Segundo o The New York
Times, Israel pediu repetidamente a Washington para ter acesso a tecnologias
que lhe permitissem atacar com eficácia o território iraniano, mas recebeu
sempre recusa.
Por isso, as
autoridades israelenses recorreram a operações de sabotagem como matar
cientistas iranianos, implantar bombas nas instalações e atacá-las com drones,
ressalta o jornal.
"Um alvo nuclear
é um alvo muito difícil. Há muitas outras alternativas para além desse
alvo", disse o general Frank McKenzie, responsável pelos planos de guerra
contra o Irã quando dirigia o Comando Central dos Estados Unidos, citado pelo
artigo.
Em 1º de outubro, o
Irã submeteu Israel a um ataque maciço de foguetes, chamando-o de ato de
autodefesa.
Os militares
israelenses afirmam que cerca de 180 mísseis balísticos foram disparados, a
maioria dos quais foi interceptada.
Vários meios de
comunicação relataram a morte de uma pessoa, presumivelmente um palestino da
Faixa de Gaza, na Cisjordânia.
O Irã afirma que os
mísseis atingiram alvos militares israelenses, mas Israel diz que os danos
foram "mínimos", prometendo retaliar com a ajuda dos EUA.
A porta-voz do
Ministério das Relações Exteriores da Rússia, Maria Zakharova, disse, após o
ataque, que a administração do presidente dos EUA, Joe Biden, fracassou no
Oriente Médio, demonstrando total impotência na resolução de crises.

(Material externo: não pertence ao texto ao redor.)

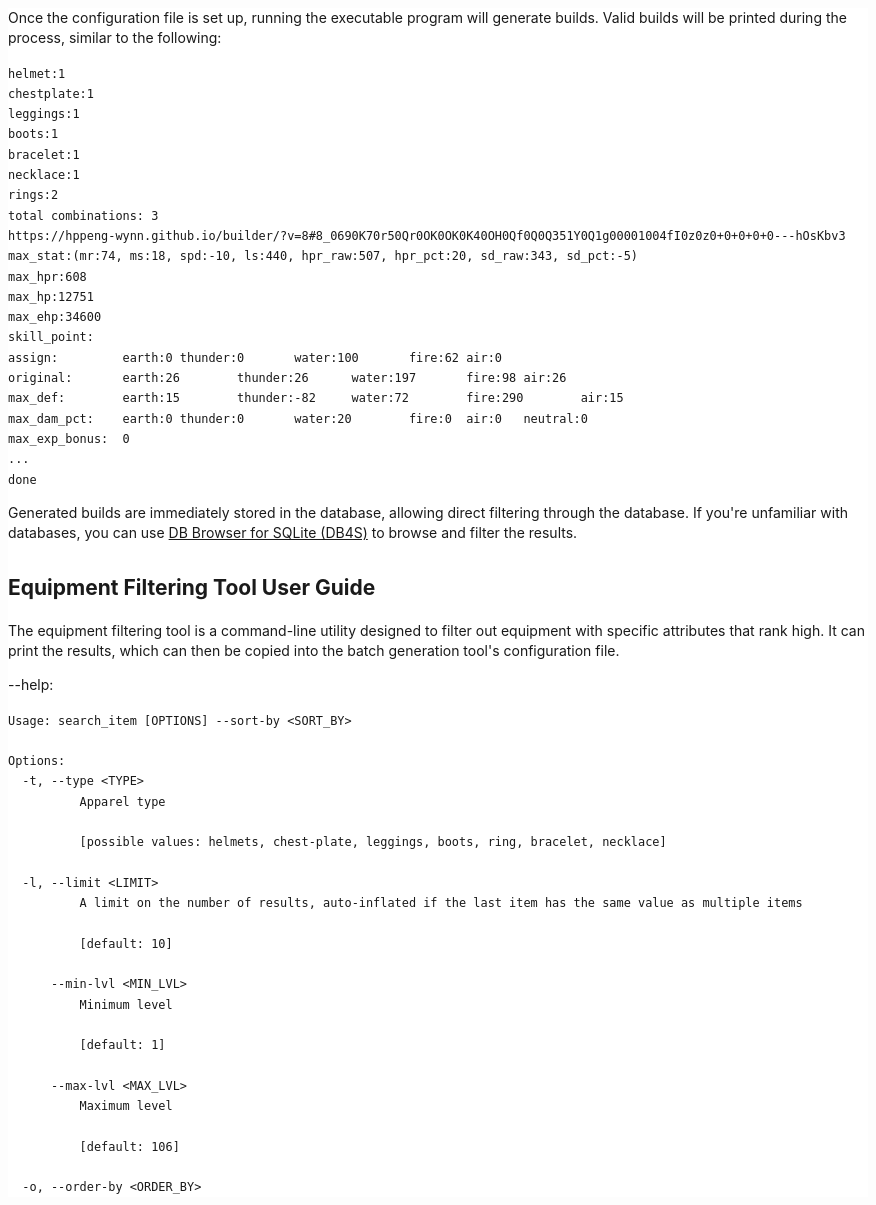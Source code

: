 Once the configuration file is set up, running the executable program will generate builds. Valid builds will be printed during the process, similar to the following:

```text
helmet:1
chestplate:1
leggings:1
boots:1
bracelet:1
necklace:1
rings:2
total combinations: 3
https://hppeng-wynn.github.io/builder/?v=8#8_0690K70r50Qr0OK0OK0K40OH0Qf0Q0Q351Y0Q1g00001004fI0z0z0+0+0+0+0---hOsKbv3
max_stat:(mr:74, ms:18, spd:-10, ls:440, hpr_raw:507, hpr_pct:20, sd_raw:343, sd_pct:-5)
max_hpr:608
max_hp:12751
max_ehp:34600
skill_point:
assign:         earth:0 thunder:0       water:100       fire:62 air:0
original:       earth:26        thunder:26      water:197       fire:98 air:26
max_def:        earth:15        thunder:-82     water:72        fire:290        air:15
max_dam_pct:    earth:0 thunder:0       water:20        fire:0  air:0   neutral:0
max_exp_bonus:  0
...
done
```

Generated builds are immediately stored in the database, allowing direct filtering through the database. If you're unfamiliar with databases, you can use [DB Browser for SQLite (DB4S)](https://github.com/sqlitebrowser/sqlitebrowser) to browse and filter the results.

## Equipment Filtering Tool User Guide

The equipment filtering tool is a command-line utility designed to filter out equipment with specific attributes that rank high. It can print the results, which can then be copied into the batch generation tool's configuration file.

--help:

```txt
Usage: search_item [OPTIONS] --sort-by <SORT_BY>

Options:
  -t, --type <TYPE>
          Apparel type
          
          [possible values: helmets, chest-plate, leggings, boots, ring, bracelet, necklace]

  -l, --limit <LIMIT>
          A limit on the number of results, auto-inflated if the last item has the same value as multiple items
          
          [default: 10]

      --min-lvl <MIN_LVL>
          Minimum level
          
          [default: 1]

      --max-lvl <MAX_LVL>
          Maximum level
          
          [default: 106]

  -o, --order-by <ORDER_BY>
```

¨ Trump promete relacionamento EUA-Israel 'mais forte do que
nunca' se vencer a eleição
O ex-presidente dos
EUA, Donald Trump, disse que, se ele se tornasse presidente novamente, o
relacionamento entre Israel e os Estados Unidos seria ainda mais forte do que
nunca.
"Se e quando eu
for presidente dos Estados Unidos, será, mais uma vez, mais forte e próximo do
que nunca", disse Trump na noite de segunda-feira (7) durante um evento na
Flórida.
Trump acrescentou que
estava comprometido em proteger o Estado judeu e as comunidades judaicas
norte-americanas, prometendo evitar ameaças contra Israel e apoiar sua luta
contra o terrorismo.
Durante o debate
presidencial entre Trump e a vice-presidente Kamala Harris, ambos os candidatos
tentaram se posicionar como o candidato mais pró-Israel.
"Ela odeia
Israel. Se ela for presidente, acredito que Israel não existirá dentro de dois
anos a partir de agora", disse Trump sobre sua oponente.
"Isso não é
verdade", respondeu Harris, que é casada com um judeu. "Em toda a
minha carreira e vida apoiei Israel e o povo israelense", rebateu.
Em 7 de outubro de
2023, Israel foi submetido a um ataque de foguetes sem precedentes da Faixa de
Gaza. Além disso, combatentes do movimento palestino Hamas se infiltraram nas
áreas de fronteira, abriram fogo contra militares e civis e fizeram reféns.
As autoridades
israelenses dizem que cerca de 1.200 pessoas foram mortas durante o ataque. As
Forças de Defesa de Israel (FDI) lançaram a Operação Espadas de Ferro na Faixa
de Gaza e anunciaram um bloqueio completo do enclave. O número de mortos pelos
ataques israelenses na Faixa de Gaza desde 7 de outubro ultrapassa 41.900, de
acordo com o Ministério da Saúde de Gaza.